* **Your task**
Each line of the material holding the word "result" must be identified and copied.

* **Information provided**
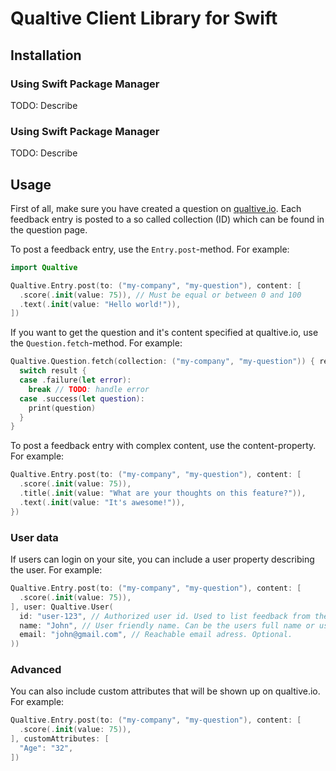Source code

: # Qualtive Client Library for Swift

## Installation

### Using Swift Package Manager

TODO: Describe

### Using Swift Package Manager

TODO: Describe

## Usage

First of all, make sure you have created a question on [qualtive.io](https://qualtive.io). Each feedback entry is posted to a so called collection (ID) which can be found in the question page.

To post a feedback entry, use the `Entry.post`-method. For example:

```swift
import Qualtive

Qualtive.Entry.post(to: ("my-company", "my-question"), content: [
  .score(.init(value: 75)), // Must be equal or between 0 and 100
  .text(.init(value: "Hello world!")),
])
```

If you want to get the question and it's content specified at qualtive.io, use the `Question.fetch`-method. For example:

```swift
Qualtive.Question.fetch(collection: ("my-company", "my-question")) { result in
  switch result {
  case .failure(let error):
    break // TODO: handle error
  case .success(let question):
    print(question)
  }
}
```

To post a feedback entry with complex content, use the content-property. For example:

```swift
Qualtive.Entry.post(to: ("my-company", "my-question"), content: [
  .score(.init(value: 75)),
  .title(.init(value: "What are your thoughts on this feature?")),
  .text(.init(value: "It's awesome!")),
})
```

### User data

If users can login on your site, you can include a user property describing the user. For example:

```swift
Qualtive.Entry.post(to: ("my-company", "my-question"), content: [
  .score(.init(value: 75)),
], user: Qualtive.User(
  id: "user-123", // Authorized user id. Used to list feedback from the same user.
  name: "John", // User friendly name. Can be the users full name or username. Optional.
  email: "john@gmail.com", // Reachable email adress. Optional.
))
```

### Advanced

You can also include custom attributes that will be shown up on qualtive.io. For example:

```swift
Qualtive.Entry.post(to: ("my-company", "my-question"), content: [
  .score(.init(value: 75)),
], customAttributes: [
  "Age": "32",
])
```
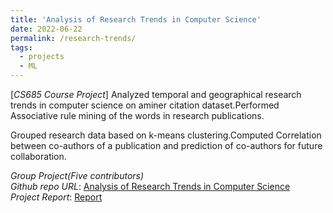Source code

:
 ```yaml
---
title: 'Analysis of Research Trends in Computer Science'
date: 2022-06-22
permalink: /research-trends/
tags:
  - projects
  - ML
---
```


[*CS685 Course Project*] Analyzed temporal and geographical research trends in computer science on aminer citation dataset.Performed Associative rule mining of the words in research publications.

Grouped research data based on k-means clustering.Computed Correlation between co-authors of a publication and prediction of co-authors for future collaboration.

*Group Project(Five contributors)*  
*Github repo URL*: [Analysis of Research Trends in Computer Science](https://github.com/Nanirudh/analysis-of-research-trends-in-computer-science)  
*Project Report*:  [Report](https://drive.google.com/file/d/1XMyGQgZupGWO5G_he_6-e_CXfDBQlgAX/view?usp=share_link)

* **Final answer**
Qualtive.Question.fetch(collection: ("my-company", "my-question")) { result in
  switch result {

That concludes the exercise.